MATH4069 Fourier analysis HELP(EXAM HELP, ONLINE TUTOR)
Let $\varphi(x)=|x|$ for $x \in[0,1]$. Extend $\varphi$ to $\mathbb{R}$ as a 2-periodic function. Prove that the formula
$$
f(x)=\sum_{n=0}^{\infty}\left(\frac{3}{4}\right)^n \varphi\left(4^n x\right)
$$
defines a continuous function on $\mathbb{R}$.

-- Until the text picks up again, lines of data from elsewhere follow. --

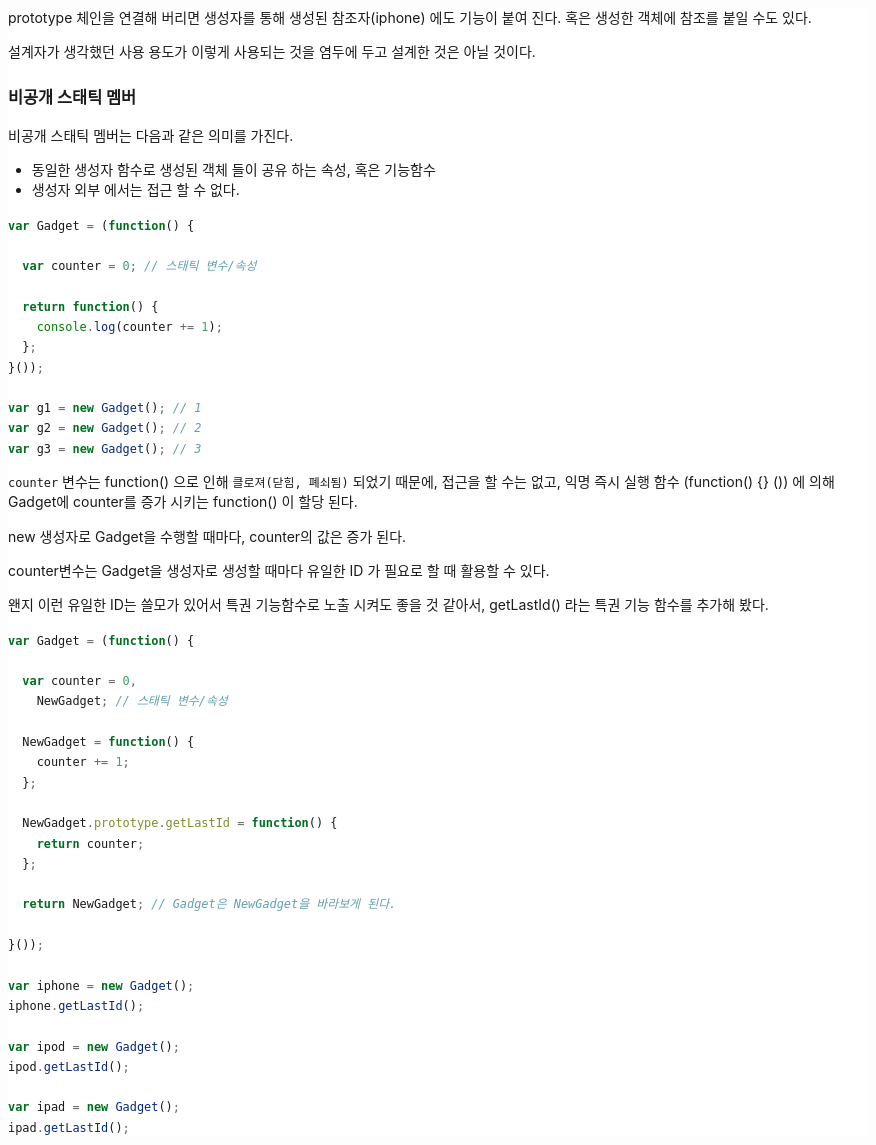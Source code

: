 prototype 체인을 연결해 버리면 생성자를 통해 생성된 참조자(iphone) 에도 기능이 붙여 진다. 혹은 생성한 객체에 참조를 붙일 수도 있다.

설계자가 생각했던 사용 용도가 이렇게 사용되는 것을 염두에 두고 설계한 것은 아닐 것이다.


### 비공개 스태틱 멤버 

비공개 스태틱 멤버는 다음과 같은 의미를 가진다.

- 동일한 생성자 함수로 생성된 객체 들이 공유 하는 속성, 혹은 기능함수
- 생성자 외부 에서는 접근 할 수 없다.

```javascript
var Gadget = (function() {

  var counter = 0; // 스태틱 변수/속성

  return function() {
    console.log(counter += 1);
  };
}());

var g1 = new Gadget(); // 1
var g2 = new Gadget(); // 2
var g3 = new Gadget(); // 3
```

`counter` 변수는 function() 으로 인해 `클로져(닫힘, 폐쇠됨)` 되었기 때문에, 접근을 할 수는 없고, 익명 즉시 실행 함수 (function() {} ()) 에 의해 Gadget에 counter를 증가 시키는 function() 이 할당 된다.

new 생성자로 Gadget을 수행할 때마다, counter의 값은 증가 된다.

counter변수는 Gadget을 생성자로 생성할 때마다 유일한 ID 가 필요로 할 때 활용할 수 있다.

왠지 이런 유일한 ID는 쓸모가 있어서 특권 기능함수로 노출 시켜도 좋을 것 같아서, getLastId() 라는 특권 기능 함수를 추가해 봤다.

```javascript
var Gadget = (function() {

  var counter = 0,
    NewGadget; // 스태틱 변수/속성

  NewGadget = function() {
    counter += 1;
  };

  NewGadget.prototype.getLastId = function() {
    return counter;
  };

  return NewGadget; // Gadget은 NewGadget을 바라보게 된다.

}());

var iphone = new Gadget();
iphone.getLastId();

var ipod = new Gadget();
ipod.getLastId();

var ipad = new Gadget();
ipad.getLastId();
```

Solution. Since $|\varphi(x)| \leqslant 1$ for all $x \in \mathbb{R}$, the series defining $f$ may be compared to the absolutely converging geometric series $\sum_{n=0}^{\infty}\left(\frac{3}{4}\right)^n$, thereby establishing that the series defining $f$ converges uniformly.

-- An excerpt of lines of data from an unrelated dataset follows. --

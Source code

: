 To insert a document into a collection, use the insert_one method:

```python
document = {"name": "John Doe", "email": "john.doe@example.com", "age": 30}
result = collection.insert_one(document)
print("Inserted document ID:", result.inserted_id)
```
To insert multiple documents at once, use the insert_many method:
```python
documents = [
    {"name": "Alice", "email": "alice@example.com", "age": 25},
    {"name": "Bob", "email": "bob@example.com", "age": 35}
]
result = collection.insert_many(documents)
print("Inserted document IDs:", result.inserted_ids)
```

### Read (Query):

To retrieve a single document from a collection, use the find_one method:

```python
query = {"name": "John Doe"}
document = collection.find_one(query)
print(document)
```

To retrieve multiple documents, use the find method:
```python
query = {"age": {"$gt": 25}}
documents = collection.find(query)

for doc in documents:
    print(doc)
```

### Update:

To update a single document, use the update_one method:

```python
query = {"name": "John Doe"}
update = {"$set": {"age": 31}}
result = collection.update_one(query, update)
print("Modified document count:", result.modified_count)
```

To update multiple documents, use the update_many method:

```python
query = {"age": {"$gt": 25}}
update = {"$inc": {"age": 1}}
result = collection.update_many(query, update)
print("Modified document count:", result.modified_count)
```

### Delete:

We continue to study properties of $\varphi$ defined in the first exercise. Fix $x_0 \in \mathbb{R}$. For every non-negative integer $m$ define a real number $\delta_m$ by the conditions $\left|\delta_m\right|=4^{-m} / 2$ and the sign is fixed by the condition that there are no integers between $4^m x_0$ and $4^m\left(x_0+\delta_m\right)$. Consider the quotient
$$
\gamma_n=\frac{\varphi\left(4^n\left(x_0+\delta_m\right)\right)-\varphi\left(4^n x_0\right)}{\delta_m} .
$$
Prove that
a) If $n>m$ then $\gamma_n=0$.
b) If $0 \leqslant n \leqslant m$, then $\left|\gamma_n\right| \leqslant 4^n$ and $\left|\gamma_m\right|=4^m$.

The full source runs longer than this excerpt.